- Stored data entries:
===============

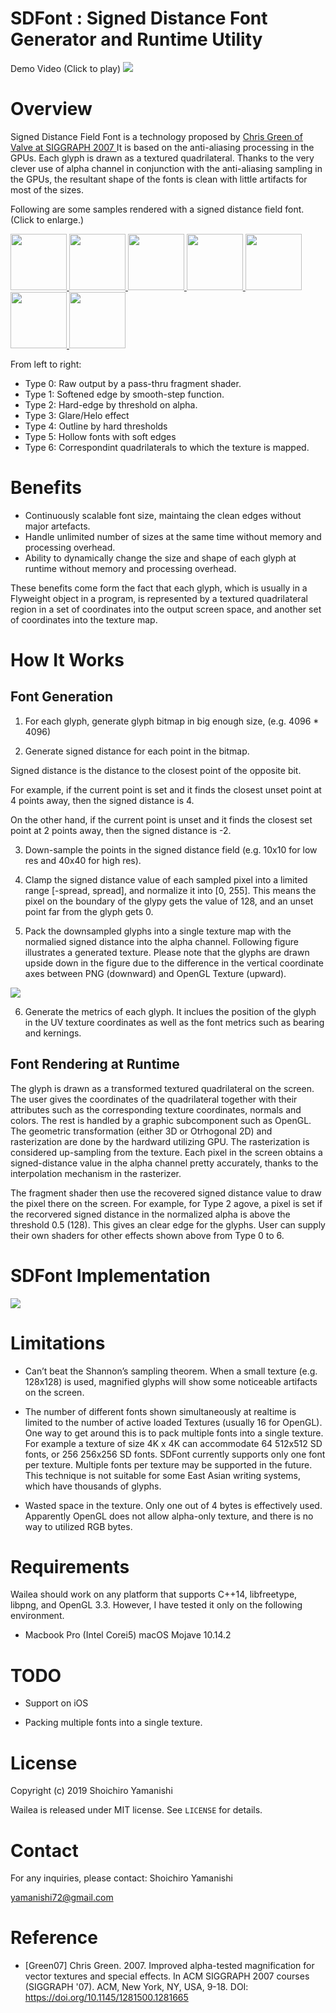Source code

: # SDFont : Signed Distance Font Generator and Runtime Utility


Demo Video (Click to play)
<a href="https://youtu.be/p1f0NFHqdbI">
    <img src="docs/readme/VideoCapture.png">
</a>


# Overview


Signed Distance Field Font is a technology proposed by 
<a href="https://steamcdn-a.akamaihd.net/apps/valve/2007/SIGGRAPH2007_AlphaTestedMagnification.pdf">
Chris Green of Valve at SIGGRAPH 2007
</a>
It is based on the anti-aliasing processing in the GPUs.
Each glyph is drawn as a textured quadrilateral.
Thanks to the very clever use of alpha channel in conjunction with the 
anti-aliasing sampling in the GPUs,
the resultant shape of the fonts is clean with little artifacts
for most of the sizes.



Following are some samples rendered with a signed distance field font.
(Click to enlarge.)

<a href="docs/readme/Type0.png">
    <img src="docs/readme/Thumb0.png" height="90">
</a>
<a href="docs/readme/Type1.png">
    <img src="docs/readme/Thumb1.png" height="90">
</a>
<a href="docs/readme/Type2.png">
    <img src="docs/readme/Thumb2.png" height="90">
</a>
<a href="docs/readme/Type3.png">
    <img src="docs/readme/Thumb3.png" height="90">
</a>
<a href="docs/readme/Type4.png">
    <img src="docs/readme/Thumb4.png" height="90">
</a>
<a href="docs/readme/Type5.png">
    <img src="docs/readme/Thumb5.png" height="90">
</a>
<a href="docs/readme/Type6.png">
    <img src="docs/readme/Thumb6.png" height="90">
</a>


From left to right:
- Type 0: Raw output  by a pass-thru fragment shader.
- Type 1: Softened edge by smooth-step function.
- Type 2: Hard-edge by threshold on alpha.
- Type 3: Glare/Helo effect
- Type 4: Outline by hard thresholds
- Type 5: Hollow fonts with soft edges
- Type 6: Correspondint quadrilaterals to which the texture is mapped.


# Benefits


- Continuously scalable font size, maintaing the clean edges without major
artefacts.
- Handle unlimited number of sizes at the same time without memory and
processing overhead.
- Ability to dynamically change the size and shape of each glyph at runtime
without memory and processing overhead.

These benefits come form the fact that each glyph, which is usually in 
a Flyweight object in a program, is represented by a textured quadrilateral
region in a set of coordinates into the output screen space, and another set 
of coordinates into the texture map.


# How It Works

## Font Generation


1. For each glyph, generate glyph bitmap in big enough size, (e.g. 4096 * 4096)

2. Generate signed distance for each point in the bitmap.

Signed distance is the distance to the closest point of the opposite bit.

For example, if the current point is set and it finds the closest unset point
 at 4 points away, then the signed distance is 4.

On the other hand, if the current point is unset and it finds the closest set
point at 2 points away, then the signed distance is -2.

3. Down-sample the points in the signed distance field (e.g. 10x10 for low res
and 40x40 for high res).

4. Clamp the signed distance value of each sampled pixel into a limited range
[-spread, spread], and normalize it into [0, 255].
This means the pixel on the boundary of the glypy gets the value of 128, and
an unset point far from the glyph gets 0.

5. Pack the downsampled glyphs into a single texture map with the normalied
signed distance into the alpha channel.
Following figure illustrates a generated texture.
Please note that the glyphs are drawn upside down in the figure due to the
difference in the vertical coordinate axes between PNG (downward) and
OpenGL Texture (upward).

<a href="docs/readme/sample_texture.png">
<img src="docs/readme/sample_texture.png">
</a>

6. Generate the metrics of each glyph. It inclues the position of the glyph
in the UV texture coordinates as well as the font metrics such as bearing and
kernings.


## Font Rendering at Runtime

The glyph is drawn as a transformed textured quadrilateral on the screen.
The user gives the coordinates of the quadrilateral together with their
attributes such as the corresponding texture coordinates, normals and colors.
The rest is handled by a graphic subcomponent such as OpenGL.
The geometric transformation (either 3D or Otrhogonal 2D) and 
rasterization are done by the hardward utilizing GPU.
The rasterization is considered up-sampling from the texture.
Each pixel in the screen obtains a signed-distance value in the alpha channel
pretty accurately, thanks to the interpolation mechanism in the rasterizer.

The fragment shader then use the recovered signed distance value to draw the 
pixel there on the screen.
For example, for Type 2 agove, a pixel is set if the recorvered signed distance
in the normalized alpha is above the threshold 0.5 (128). This gives an clear
edge for the glyphs.
User can supply their own shaders for other effects shown above from Type 0 to
6.


# SDFont Implementation


<a href="docs/readme/overview.png">
<img src="docs/readme/overview.png">
</a>


# Limitations

- Can’t beat the Shannon’s sampling theorem.
When a small texture (e.g. 128x128) is used, 
magnified glyphs will show some noticeable artifacts on the screen.

- The number of different fonts shown simultaneously at realtime is limited
to the number of active loaded Textures (usually 16 for OpenGL).
One way to get around this is to pack multiple fonts into a single texture.
For example a texture of size 4K x 4K can accommodate 64 512x512 SD fonts, 
or 256 256x256 SD fonts. SDFont currently supports only one font per texture.
Multiple fonts per texture may be supported in the future.
This technique is not suitable for some East Asian writing systems, which have
thousands of glyphs.

- Wasted space in the texture. Only one out of 4 bytes is effectively used.
Apparently OpenGL does not allow alpha-only texture, and there is no way
to utilized RGB bytes.


# Requirements

Wailea should work on any platform that supports C++14, libfreetype, libpng, and OpenGL 3.3.
However, I have tested it only on the following environment.
  - Macbook Pro (Intel Corei5) macOS Mojave 10.14.2


# TODO

- Support on iOS

- Packing multiple fonts into a single texture.


# License


Copyright (c) 2019 Shoichiro Yamanishi

Wailea is released under MIT license. See `LICENSE` for details.


# Contact


For any inquiries, please contact:
Shoichiro Yamanishi

yamanishi72@gmail.com



# Reference


* [Green07]
Chris Green. 2007. Improved alpha-tested magnification for vector textures and special effects. In ACM SIGGRAPH 2007 courses (SIGGRAPH '07). ACM, New York, NY, USA, 9-18. DOI: https://doi.org/10.1145/1281500.1281665
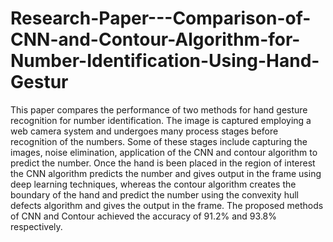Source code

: # Research-Paper---Comparison-of-CNN-and-Contour-Algorithm-for-Number-Identification-Using-Hand-Gestur

This paper compares the performance of two methods
for hand gesture recognition for number identification. The image
is captured employing a web camera system and undergoes many
process stages before recognition of the numbers. Some of these
stages include capturing the images, noise elimination, application
of the CNN and contour algorithm to predict the number. Once the
hand is been placed in the region of interest the CNN algorithm
predicts the number and gives output in the frame using deep
learning techniques, whereas the contour algorithm creates the
boundary of the hand and predict the number using the convexity
hull defects algorithm and gives the output in the frame. The
proposed methods of CNN and Contour achieved the accuracy of
91.2% and 93.8% respectively.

===============

- TASK DIRECTIONS:
Throughout the data above, count the lines in which the word "fragment" occurs; supply the number alone.

- RESPONSE BELOW:
2